Peter Hustinx, the European Data Protection Supervisor, spoke out after a draft of the Anti-Counterfeiting Trade Agreement (ACTA) leaked on Friday. It showed plans to make ISPs liable under civil law for the content of traffic.
The secrecy surrounding the talks between Western governments has prompted an outcry from digital rights lobbyists, who claim an entertainment industry stitch-up. The UK government recently declined to release more details to Parliament.
Hustinx today said ACTA could mean "three strikes" or "graduated response" policies - where ISPs restrict internet access to those accused of infringing copyright by filesharing - are imposed.

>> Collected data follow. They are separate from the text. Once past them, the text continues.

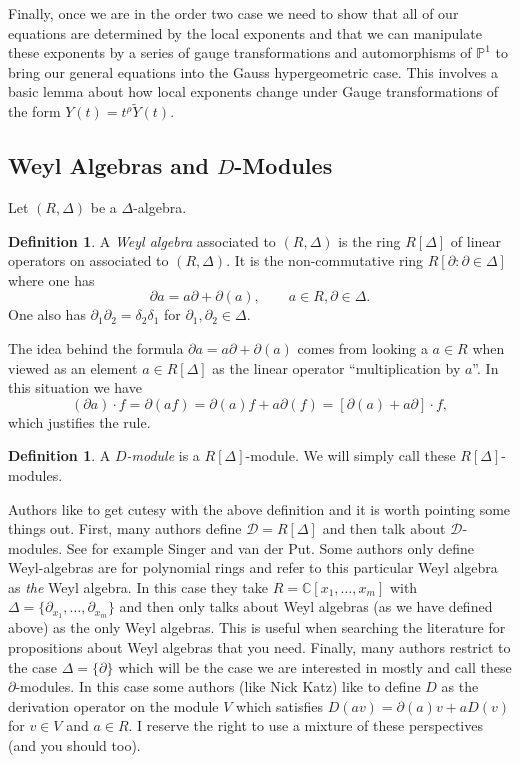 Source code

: \documentclass[12pt]{book}
\numberwithin{equation}{section}
\theoremstyle{definition}
\newtheorem{definition}[theorem]{Definition}
\theoremstyle{remark}
\newcommand{\CC}{\mathbb{C}}
\newcommand{\PP}{\mathbb{P}}
\begin{document}
Finally, once we are in the order two case we need to show that all of our equations are determined by the local exponents and that we can manipulate these exponents by a series of gauge transformations and automorphisms of $\PP^1$ to bring our general equations into the Gauss hypergeometric case.
This involves a basic lemma about how local exponents change under Gauge transformations of the form $Y(t) = t^{\rho} \widetilde{Y}(t)$. 

\subsection{Weyl Algebras and $D$-Modules}\label{S:weyl-algebras}

Let $(R,\Delta)$ be a $\Delta$-algebra. 
\begin{definition}
	A \emph{Weyl algebra} associated to $(R,\Delta)$ is the ring $R[\Delta]$ of linear operators on associated to $(R,\Delta)$. 
	It is the non-commutative ring $R[\partial \colon \partial \in \Delta]$ where one has
	$$ \partial a = a \partial  + \partial(a), \qquad a \in R, \partial \in \Delta.$$
	One also has $\partial_1 \partial_2 = \delta_2 \delta_1$ for $\partial_1,\partial_2 \in \Delta$.
\end{definition}

The idea behind the formula $\partial a = a \partial + \partial(a)$ comes from looking a $a \in R$ when viewed as an element $a \in R[\Delta]$ as the linear operator ``multiplication by $a$''.
In this situation we have 
$$ (\partial a) \cdot f = \partial( af) = \partial(a)f + a \partial(f) = [\partial(a) + a \partial]\cdot f,$$
which justifies the rule. 

\begin{definition}
	A \emph{$D$-module} is a $R[\Delta]$-module. 
	We will simply call these $R[\Delta]$-modules. 
\end{definition}

Authors like to get cutesy with the above definition and it is worth pointing some things out. 
First, many authors define $\mathcal{D} = R[\Delta]$ and then talk about $\mathcal{D}$-modules. See for example Singer and van der Put. 
Some authors only define Weyl-algebras are for polynomial rings and refer to this particular Weyl algebra as \emph{the} Weyl algebra. 
In this case they take $R = \CC[x_1,\ldots,x_m]$ with $\Delta = \lbrace \partial_{x_1},\ldots, \partial_{x_m} \rbrace$ and then only talks about Weyl algebras (as we have defined above) as the only Weyl algebras.
This is useful when searching the literature for propositions about Weyl algebras that you need.
Finally, many authors restrict to the case $\Delta = \lbrace \partial \rbrace$ which will be the case we are interested in mostly and call these $\partial$-modules. 
In this case some authors (like Nick Katz) like to define $D$ as the derivation operator on the module $V$ which satisfies $D(av) = \partial(a) v + a D(v)$ for $v\in V$ and $a \in R$.
I reserve the right to use a mixture of these perspectives (and you should too).
\end{document}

ISPs could also be compelled to monitor their customers' internet use for illegal filesharing, he claimed.
"Whereas intellectual property is important to society and must be protected, it should not be placed above individuals' fundamental rights to privacy and data protection," Hustinx said.
The European Commission is negotiating ACTA on behalf of the EU, including the UK. Hustinx office said he "regrets" that he was not consulted by officials on the content of the proposed agreement.

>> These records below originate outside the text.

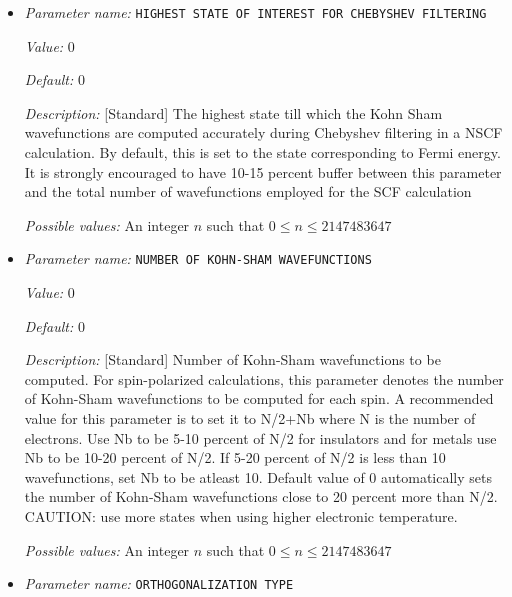 \begin{itemize}
{\it Possible values:} A boolean value (true or false)
\item {\it Parameter name:} {\tt HIGHEST STATE OF INTEREST FOR CHEBYSHEV FILTERING}
\label{parameters:SCF parameters/Eigen_2dsolver parameters/HIGHEST STATE OF INTEREST FOR CHEBYSHEV FILTERING}
\label{parameters:SCF_20parameters/Eigen_2dsolver_20parameters/HIGHEST_20STATE_20OF_20INTEREST_20FOR_20CHEBYSHEV_20FILTERING}


{\it Value:} 0


{\it Default:} 0


{\it Description:} [Standard] The highest state till which the Kohn Sham wavefunctions are computed accurately during Chebyshev filtering in a NSCF calculation. By default, this is set to the state corresponding to Fermi energy. It is strongly encouraged to have 10-15 percent buffer between this parameter and the total number of wavefunctions employed for the SCF calculation 


{\it Possible values:} An integer $n$ such that $0\leq n \leq 2147483647$
\item {\it Parameter name:} {\tt NUMBER OF KOHN-SHAM WAVEFUNCTIONS}
\label{parameters:SCF parameters/Eigen_2dsolver parameters/NUMBER OF KOHN_2dSHAM WAVEFUNCTIONS}
\label{parameters:SCF_20parameters/Eigen_2dsolver_20parameters/NUMBER_20OF_20KOHN_2dSHAM_20WAVEFUNCTIONS}


{\it Value:} 0


{\it Default:} 0


{\it Description:} [Standard] Number of Kohn-Sham wavefunctions to be computed. For spin-polarized calculations, this parameter denotes the number of Kohn-Sham wavefunctions to be computed for each spin. A recommended value for this parameter is to set it to N/2+Nb where N is the number of electrons. Use Nb to be 5-10 percent of N/2 for insulators and for metals use Nb to be 10-20 percent of N/2. If 5-20 percent of N/2 is less than 10 wavefunctions, set Nb to be atleast 10. Default value of 0 automatically sets the number of Kohn-Sham wavefunctions close to 20 percent more than N/2. CAUTION: use more states when using higher electronic temperature.


{\it Possible values:} An integer $n$ such that $0\leq n \leq 2147483647$
\item {\it Parameter name:} {\tt ORTHOGONALIZATION TYPE}
\label{parameters:SCF parameters/Eigen_2dsolver parameters/ORTHOGONALIZATION TYPE}
\label{parameters:SCF_20parameters/Eigen_2dsolver_20parameters/ORTHOGONALIZATION_20TYPE}



\end{itemize}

"A right balance between protection of intellectual property rights and the right to privacy and data protection should be ensured," he said.
He called for any data transfers mandated by ACTA - for example between ISPs and regulators - to be subject to binding privacy safeguards. He said constant monitoring of internet use would be too intrusive.
"It is also particularly crucial that data protection requirements are taken into account from the very beginning of the negotiations so as not later on having to find alternative privacy compliant solutions."
The EDPS' full official opinion on the leaked draft of ACTA is here (pdf).
In the UK the Digital Economy Bill, which implements the type of graduated response regime cited by Hustinx, is proceeding through Parliament. It envisages copyright infringement will be detected by targeted monitoring of peer-to-peer networks. ®
I can't help but admire the subtle genius of the media companies and governments. As I understand it, if a treaty is put into effect it can require signatories to implement new regulations or even impose binding legal restrictions and behaviors on the treaty signatories, "laws" for all intent and purpose, passed without the public having a chance voice opposition.
So, a population votes down all attempts to make singing opera to pigs illegal. Government secretly gets a "no singing opera to pigs" mandate in a trade treaty and ratifies the treaty. Suddenly it is illegal for the people to sing opera to pigs irregardless of how they voted in the elections because treaties trump national laws.
And all the elected representatives can say "I had nothing to do with it!" when its time for re-election.
This is a great way to strip rights and freedoms from people without giving them any kind of opportunity to fight it.
My understanding or treaties may be flawed, and I really hope it is.
Big Bro', cause this is how he's making it happen.
AM I missing something?
Why is everyone banging on (only) about the right to privacy and data protection? Whatever happened to presumption of innocence, a fair trial and the right to confront one's accusers?
Give me a trial by a jury of my peers - and don't forget this is a peer-to-peer network (*groan*)
There are many things I can say, but I leave it at this: this whole secret ACTA affair is a scandal for all democracies involved. Stop it.